A-Girl made it through opening night in China and Big D said she had a great time. I haven't gotten many details - they were on their way to a cast party when I talked to them. Big D said she did awesome. She said she was nervous before the show but once she walked on stage, she wasn't nervous anymore.

It's bittersweet. I'm so proud of her and excited about this opportunity she's getting. She's on a big adventure and she's learning a lot about herself and the world. I'm getting details about the things they're doing but it isn't the same as being there. When your kids are born, you know that at some point you'll have to let them go to live their own lives. Even if it is only temporary, A-Girl's living her own life and I'm not there to see it. The best time to talk to my girls is lying in bed with them. I don't know why but that's when they offer observations of their world that don't come out at other times. That's what I miss the most with A-Girl gone. I miss snuggling and having her play with my hair while we talk about the day.

We've got good technology - we can call each other over the internet and I can see her on the webcam. But we can't have one of our typical rambling conversations. There's too much of a delay, things are too easily misunderstood. Since they're living in a hotel, my husband is always in the room while we're talking. It's not like she or I would hide anything important from him but we can't have real girl talk while he's around. I'm sure she has different conversations with him when I'm not around. I miss having alone time with her.

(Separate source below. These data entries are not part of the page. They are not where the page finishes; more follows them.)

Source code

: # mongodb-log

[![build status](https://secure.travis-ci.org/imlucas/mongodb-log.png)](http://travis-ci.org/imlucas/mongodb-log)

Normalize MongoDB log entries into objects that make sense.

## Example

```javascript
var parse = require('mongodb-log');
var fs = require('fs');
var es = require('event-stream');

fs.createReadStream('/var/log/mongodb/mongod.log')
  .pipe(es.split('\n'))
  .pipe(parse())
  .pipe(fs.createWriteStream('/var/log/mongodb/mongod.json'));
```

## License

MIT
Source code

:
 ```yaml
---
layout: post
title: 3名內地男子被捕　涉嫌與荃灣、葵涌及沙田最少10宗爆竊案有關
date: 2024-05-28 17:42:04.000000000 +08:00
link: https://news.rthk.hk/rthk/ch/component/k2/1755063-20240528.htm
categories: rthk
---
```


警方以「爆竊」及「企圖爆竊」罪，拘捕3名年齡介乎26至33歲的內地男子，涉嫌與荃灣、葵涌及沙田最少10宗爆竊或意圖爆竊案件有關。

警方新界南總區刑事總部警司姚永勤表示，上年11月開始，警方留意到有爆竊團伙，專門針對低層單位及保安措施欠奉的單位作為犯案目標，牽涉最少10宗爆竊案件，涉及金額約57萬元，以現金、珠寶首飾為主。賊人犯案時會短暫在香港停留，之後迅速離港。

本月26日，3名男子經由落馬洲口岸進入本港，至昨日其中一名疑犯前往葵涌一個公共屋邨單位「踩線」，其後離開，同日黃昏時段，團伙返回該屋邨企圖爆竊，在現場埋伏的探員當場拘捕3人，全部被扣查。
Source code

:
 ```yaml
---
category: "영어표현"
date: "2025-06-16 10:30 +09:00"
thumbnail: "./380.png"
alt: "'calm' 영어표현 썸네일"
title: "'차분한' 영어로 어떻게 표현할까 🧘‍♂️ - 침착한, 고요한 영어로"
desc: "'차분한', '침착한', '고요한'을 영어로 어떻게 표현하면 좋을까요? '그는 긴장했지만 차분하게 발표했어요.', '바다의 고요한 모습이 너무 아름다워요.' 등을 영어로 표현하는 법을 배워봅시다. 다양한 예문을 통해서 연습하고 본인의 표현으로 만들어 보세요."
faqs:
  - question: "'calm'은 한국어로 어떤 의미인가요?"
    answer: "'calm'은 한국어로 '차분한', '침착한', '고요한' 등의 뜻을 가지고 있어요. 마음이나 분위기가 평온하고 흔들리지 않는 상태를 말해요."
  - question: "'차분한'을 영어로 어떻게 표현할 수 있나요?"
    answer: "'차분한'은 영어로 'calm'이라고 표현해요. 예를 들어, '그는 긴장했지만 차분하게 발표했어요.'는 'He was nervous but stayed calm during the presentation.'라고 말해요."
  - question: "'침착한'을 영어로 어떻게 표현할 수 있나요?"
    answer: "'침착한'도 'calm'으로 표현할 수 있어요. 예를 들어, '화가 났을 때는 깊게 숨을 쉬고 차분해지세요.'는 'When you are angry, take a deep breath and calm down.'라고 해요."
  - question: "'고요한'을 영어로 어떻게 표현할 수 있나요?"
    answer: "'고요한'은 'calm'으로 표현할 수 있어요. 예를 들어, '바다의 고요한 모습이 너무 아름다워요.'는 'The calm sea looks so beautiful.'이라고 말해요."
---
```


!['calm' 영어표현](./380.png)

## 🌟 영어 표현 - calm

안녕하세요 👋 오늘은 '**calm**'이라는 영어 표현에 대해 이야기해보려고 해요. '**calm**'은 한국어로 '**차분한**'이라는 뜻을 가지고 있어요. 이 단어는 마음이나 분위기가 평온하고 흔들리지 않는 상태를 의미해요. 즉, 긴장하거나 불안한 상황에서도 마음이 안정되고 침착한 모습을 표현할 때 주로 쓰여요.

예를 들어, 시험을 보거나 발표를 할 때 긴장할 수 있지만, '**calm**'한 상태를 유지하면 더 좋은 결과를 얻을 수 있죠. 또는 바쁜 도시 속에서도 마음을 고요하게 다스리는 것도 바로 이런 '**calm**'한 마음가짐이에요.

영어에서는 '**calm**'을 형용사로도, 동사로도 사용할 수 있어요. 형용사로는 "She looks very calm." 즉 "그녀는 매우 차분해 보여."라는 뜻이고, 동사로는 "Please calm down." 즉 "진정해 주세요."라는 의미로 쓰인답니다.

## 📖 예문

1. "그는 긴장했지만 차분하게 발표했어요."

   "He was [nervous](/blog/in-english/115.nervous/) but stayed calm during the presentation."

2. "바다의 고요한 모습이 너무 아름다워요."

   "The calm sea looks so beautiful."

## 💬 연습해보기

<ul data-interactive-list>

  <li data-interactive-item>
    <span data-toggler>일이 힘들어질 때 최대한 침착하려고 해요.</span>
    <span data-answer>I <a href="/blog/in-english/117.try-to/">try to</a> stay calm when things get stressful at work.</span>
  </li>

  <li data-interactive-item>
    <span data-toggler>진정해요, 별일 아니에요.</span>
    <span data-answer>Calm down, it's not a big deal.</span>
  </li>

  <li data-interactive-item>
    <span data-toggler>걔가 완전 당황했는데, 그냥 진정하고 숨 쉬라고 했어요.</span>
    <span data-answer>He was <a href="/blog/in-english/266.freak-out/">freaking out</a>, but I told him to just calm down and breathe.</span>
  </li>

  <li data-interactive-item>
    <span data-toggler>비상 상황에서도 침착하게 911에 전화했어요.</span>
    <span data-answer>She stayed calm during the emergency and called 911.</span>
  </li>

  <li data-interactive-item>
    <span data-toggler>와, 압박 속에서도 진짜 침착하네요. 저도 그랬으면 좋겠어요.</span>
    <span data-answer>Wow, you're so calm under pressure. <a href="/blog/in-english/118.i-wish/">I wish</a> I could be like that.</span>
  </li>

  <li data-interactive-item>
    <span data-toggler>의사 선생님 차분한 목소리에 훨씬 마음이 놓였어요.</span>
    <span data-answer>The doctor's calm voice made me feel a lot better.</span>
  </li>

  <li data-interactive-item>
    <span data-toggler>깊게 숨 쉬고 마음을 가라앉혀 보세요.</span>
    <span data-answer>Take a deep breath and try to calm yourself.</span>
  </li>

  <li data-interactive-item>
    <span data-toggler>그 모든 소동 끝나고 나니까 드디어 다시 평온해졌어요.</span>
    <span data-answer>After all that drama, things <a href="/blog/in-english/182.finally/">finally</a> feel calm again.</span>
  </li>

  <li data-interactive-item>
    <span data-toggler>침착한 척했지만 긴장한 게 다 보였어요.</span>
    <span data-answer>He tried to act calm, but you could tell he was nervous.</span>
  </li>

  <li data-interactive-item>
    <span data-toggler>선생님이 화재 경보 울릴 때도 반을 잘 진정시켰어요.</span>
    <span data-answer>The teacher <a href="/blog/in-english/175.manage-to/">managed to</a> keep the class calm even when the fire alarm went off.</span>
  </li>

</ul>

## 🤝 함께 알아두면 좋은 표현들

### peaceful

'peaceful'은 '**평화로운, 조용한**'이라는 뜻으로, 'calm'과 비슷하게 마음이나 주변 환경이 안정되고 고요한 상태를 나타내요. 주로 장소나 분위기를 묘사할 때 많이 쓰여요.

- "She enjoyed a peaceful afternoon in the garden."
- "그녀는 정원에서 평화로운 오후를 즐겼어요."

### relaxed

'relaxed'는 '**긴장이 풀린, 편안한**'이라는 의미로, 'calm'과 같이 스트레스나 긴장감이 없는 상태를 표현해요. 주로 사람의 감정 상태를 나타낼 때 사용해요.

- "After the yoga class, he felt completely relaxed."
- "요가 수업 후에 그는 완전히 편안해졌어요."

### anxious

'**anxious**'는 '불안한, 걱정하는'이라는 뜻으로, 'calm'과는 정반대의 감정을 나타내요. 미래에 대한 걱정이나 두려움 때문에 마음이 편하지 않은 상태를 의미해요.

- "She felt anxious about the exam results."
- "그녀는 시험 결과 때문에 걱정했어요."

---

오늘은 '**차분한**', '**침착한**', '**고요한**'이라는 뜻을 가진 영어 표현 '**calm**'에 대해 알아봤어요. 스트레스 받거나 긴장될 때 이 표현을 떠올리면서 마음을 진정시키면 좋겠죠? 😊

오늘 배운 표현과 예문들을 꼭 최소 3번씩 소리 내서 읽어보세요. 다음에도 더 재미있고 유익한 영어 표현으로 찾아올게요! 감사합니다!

On the other hand, M-Girl and I are getting lots of quality time together. We're having a good time and not getting on each other's nerves too much. She asks for a nightly back rub (she loves to have me rub her shoulders) and she always offers me a back rub in return. She's been crawling into bed with me in the mornings - it's a nice way to wake up. Except this morning - she had forgotten to shut off her alarm clock and it started playing its annoying Powerpuff Girls song. I could hear it clear across the apartment so I told her she needed to go shut it off before the neighbors break in and smash it. She said "Why do I always have to do everything when I'm tired?!" I gave her one of my patent-pending "You better do what I say" looks. She stood up on my bed and started to march off in a huff and stomped on my shin in the process. She may be small but she stomps hard! At least it got me out of bed.

2 comments:

landismom said...

It's hard for me to imagine sending my daughter to the other side of the world, so I think you're fully justified in missing some one-on-one time. Hope you will be able to show us some pics of Abby in her costume soon.

Anonymous said...

This post gave me a lump in my throat. I don't know how you do it! You're such a good mom!